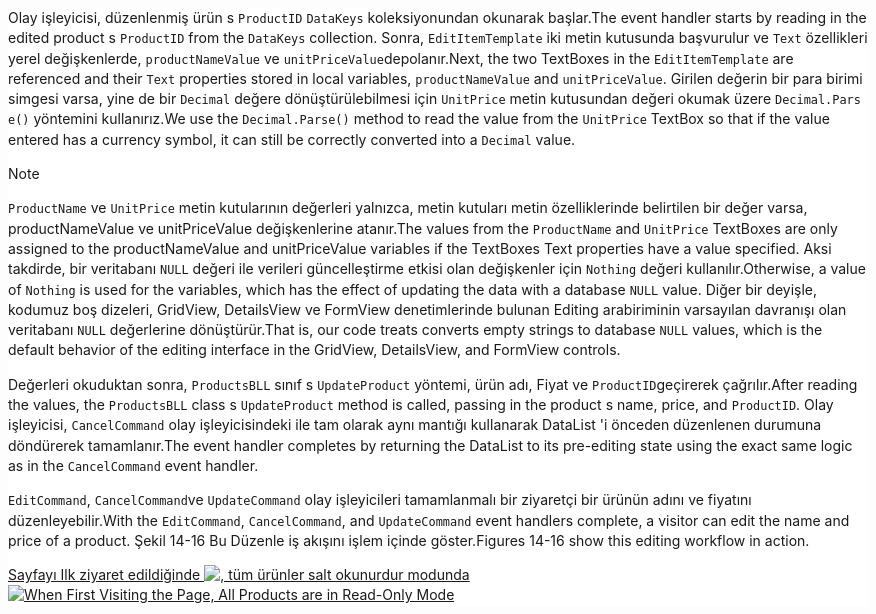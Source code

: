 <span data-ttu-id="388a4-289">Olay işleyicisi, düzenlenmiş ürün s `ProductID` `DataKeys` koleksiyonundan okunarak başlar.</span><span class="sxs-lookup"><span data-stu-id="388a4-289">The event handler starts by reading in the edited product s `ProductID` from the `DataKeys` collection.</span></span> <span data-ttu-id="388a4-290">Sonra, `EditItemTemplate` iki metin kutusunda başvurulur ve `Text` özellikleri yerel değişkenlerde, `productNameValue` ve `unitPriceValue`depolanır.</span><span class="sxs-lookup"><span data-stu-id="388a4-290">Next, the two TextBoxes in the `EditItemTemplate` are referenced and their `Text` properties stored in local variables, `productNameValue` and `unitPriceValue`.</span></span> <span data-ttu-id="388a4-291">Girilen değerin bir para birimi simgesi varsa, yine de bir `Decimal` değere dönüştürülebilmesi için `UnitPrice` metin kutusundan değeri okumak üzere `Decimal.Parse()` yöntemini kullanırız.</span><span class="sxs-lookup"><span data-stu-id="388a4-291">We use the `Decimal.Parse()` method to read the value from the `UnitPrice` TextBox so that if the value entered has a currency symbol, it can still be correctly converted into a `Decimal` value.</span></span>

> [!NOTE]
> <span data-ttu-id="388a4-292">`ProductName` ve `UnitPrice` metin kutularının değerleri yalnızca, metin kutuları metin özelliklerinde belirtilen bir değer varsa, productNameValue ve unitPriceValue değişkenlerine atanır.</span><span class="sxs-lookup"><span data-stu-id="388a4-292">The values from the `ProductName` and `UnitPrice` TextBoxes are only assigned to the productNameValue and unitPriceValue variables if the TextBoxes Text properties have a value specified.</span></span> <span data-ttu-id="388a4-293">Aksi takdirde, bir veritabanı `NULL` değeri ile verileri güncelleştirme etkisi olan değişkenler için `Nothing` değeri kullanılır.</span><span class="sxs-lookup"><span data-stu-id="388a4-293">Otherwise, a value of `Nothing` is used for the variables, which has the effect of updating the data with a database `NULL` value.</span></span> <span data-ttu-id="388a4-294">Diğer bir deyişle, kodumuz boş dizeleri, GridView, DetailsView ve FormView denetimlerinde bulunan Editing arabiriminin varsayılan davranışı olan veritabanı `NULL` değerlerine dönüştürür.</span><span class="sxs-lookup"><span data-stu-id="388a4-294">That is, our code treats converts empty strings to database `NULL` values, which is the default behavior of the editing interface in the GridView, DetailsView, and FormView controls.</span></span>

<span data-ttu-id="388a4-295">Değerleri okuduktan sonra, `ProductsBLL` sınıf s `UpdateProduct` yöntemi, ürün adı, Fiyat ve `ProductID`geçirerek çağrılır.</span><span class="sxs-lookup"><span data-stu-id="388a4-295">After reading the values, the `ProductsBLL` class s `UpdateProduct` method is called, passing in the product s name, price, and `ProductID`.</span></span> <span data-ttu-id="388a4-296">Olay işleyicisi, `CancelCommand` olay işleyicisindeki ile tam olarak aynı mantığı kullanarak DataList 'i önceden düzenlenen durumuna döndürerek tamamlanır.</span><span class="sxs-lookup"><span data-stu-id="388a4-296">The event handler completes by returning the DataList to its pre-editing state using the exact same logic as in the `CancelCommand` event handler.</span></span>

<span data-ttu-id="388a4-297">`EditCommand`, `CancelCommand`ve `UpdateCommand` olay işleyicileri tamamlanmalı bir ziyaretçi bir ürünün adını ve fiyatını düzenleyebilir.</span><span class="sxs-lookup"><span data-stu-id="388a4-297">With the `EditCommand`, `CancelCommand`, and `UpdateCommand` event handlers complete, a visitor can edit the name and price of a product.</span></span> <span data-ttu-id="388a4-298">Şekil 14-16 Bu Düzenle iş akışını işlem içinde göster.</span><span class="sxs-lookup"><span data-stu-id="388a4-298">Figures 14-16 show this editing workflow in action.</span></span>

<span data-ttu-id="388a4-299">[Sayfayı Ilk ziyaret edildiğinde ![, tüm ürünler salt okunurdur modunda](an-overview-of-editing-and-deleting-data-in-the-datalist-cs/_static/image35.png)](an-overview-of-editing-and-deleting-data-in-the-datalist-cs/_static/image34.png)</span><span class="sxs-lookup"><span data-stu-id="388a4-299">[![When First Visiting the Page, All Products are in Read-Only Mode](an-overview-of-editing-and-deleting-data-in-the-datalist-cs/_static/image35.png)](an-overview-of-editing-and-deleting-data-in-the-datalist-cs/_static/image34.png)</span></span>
■ ■ ■ ■
▸ **Problem description**
What is needed here is an exact copy of every record, with the pictures left out.

▸ **Written reply**
Source code

: <span data-ttu-id="388a4-289">Olay işleyicisi, düzenlenmiş ürün s `ProductID` `DataKeys` koleksiyonundan okunarak başlar.</span><span class="sxs-lookup"><span data-stu-id="388a4-289">The event handler starts by reading in the edited product s `ProductID` from the `DataKeys` collection.</span></span> <span data-ttu-id="388a4-290">Sonra, `EditItemTemplate` iki metin kutusunda başvurulur ve `Text` özellikleri yerel değişkenlerde, `productNameValue` ve `unitPriceValue`depolanır.</span><span class="sxs-lookup"><span data-stu-id="388a4-290">Next, the two TextBoxes in the `EditItemTemplate` are referenced and their `Text` properties stored in local variables, `productNameValue` and `unitPriceValue`.</span></span> <span data-ttu-id="388a4-291">Girilen değerin bir para birimi simgesi varsa, yine de bir `Decimal` değere dönüştürülebilmesi için `UnitPrice` metin kutusundan değeri okumak üzere `Decimal.Parse()` yöntemini kullanırız.</span><span class="sxs-lookup"><span data-stu-id="388a4-291">We use the `Decimal.Parse()` method to read the value from the `UnitPrice` TextBox so that if the value entered has a currency symbol, it can still be correctly converted into a `Decimal` value.</span></span>

> [!NOTE]
> <span data-ttu-id="388a4-292">`ProductName` ve `UnitPrice` metin kutularının değerleri yalnızca, metin kutuları metin özelliklerinde belirtilen bir değer varsa, productNameValue ve unitPriceValue değişkenlerine atanır.</span><span class="sxs-lookup"><span data-stu-id="388a4-292">The values from the `ProductName` and `UnitPrice` TextBoxes are only assigned to the productNameValue and unitPriceValue variables if the TextBoxes Text properties have a value specified.</span></span> <span data-ttu-id="388a4-293">Aksi takdirde, bir veritabanı `NULL` değeri ile verileri güncelleştirme etkisi olan değişkenler için `Nothing` değeri kullanılır.</span><span class="sxs-lookup"><span data-stu-id="388a4-293">Otherwise, a value of `Nothing` is used for the variables, which has the effect of updating the data with a database `NULL` value.</span></span> <span data-ttu-id="388a4-294">Diğer bir deyişle, kodumuz boş dizeleri, GridView, DetailsView ve FormView denetimlerinde bulunan Editing arabiriminin varsayılan davranışı olan veritabanı `NULL` değerlerine dönüştürür.</span><span class="sxs-lookup"><span data-stu-id="388a4-294">That is, our code treats converts empty strings to database `NULL` values, which is the default behavior of the editing interface in the GridView, DetailsView, and FormView controls.</span></span>

<span data-ttu-id="388a4-295">Değerleri okuduktan sonra, `ProductsBLL` sınıf s `UpdateProduct` yöntemi, ürün adı, Fiyat ve `ProductID`geçirerek çağrılır.</span><span class="sxs-lookup"><span data-stu-id="388a4-295">After reading the values, the `ProductsBLL` class s `UpdateProduct` method is called, passing in the product s name, price, and `ProductID`.</span></span> <span data-ttu-id="388a4-296">Olay işleyicisi, `CancelCommand` olay işleyicisindeki ile tam olarak aynı mantığı kullanarak DataList 'i önceden düzenlenen durumuna döndürerek tamamlanır.</span><span class="sxs-lookup"><span data-stu-id="388a4-296">The event handler completes by returning the DataList to its pre-editing state using the exact same logic as in the `CancelCommand` event handler.</span></span>

<span data-ttu-id="388a4-297">`EditCommand`, `CancelCommand`ve `UpdateCommand` olay işleyicileri tamamlanmalı bir ziyaretçi bir ürünün adını ve fiyatını düzenleyebilir.</span><span class="sxs-lookup"><span data-stu-id="388a4-297">With the `EditCommand`, `CancelCommand`, and `UpdateCommand` event handlers complete, a visitor can edit the name and price of a product.</span></span> <span data-ttu-id="388a4-298">Şekil 14-16 Bu Düzenle iş akışını işlem içinde göster.</span><span class="sxs-lookup"><span data-stu-id="388a4-298">Figures 14-16 show this editing workflow in action.</span></span>

<span data-ttu-id="388a4-299">[Sayfayı Ilk ziyaret edildiğinde ![, tüm ürünler salt okunurdur modunda](an-overview-of-editing-and-deleting-data-in-the-datalist-cs/_static/image35.png)](an-overview-of-editing-and-deleting-data-in-the-datalist-cs/_static/image34.png)</span><span class="sxs-lookup"><span data-stu-id="388a4-299">[![When First Visiting the Page, All Products are in Read-Only Mode](an-overview-of-editing-and-deleting-data-in-the-datalist-cs/_static/image35.png)](an-overview-of-editing-and-deleting-data-in-the-datalist-cs/_static/image34.png)</span></span>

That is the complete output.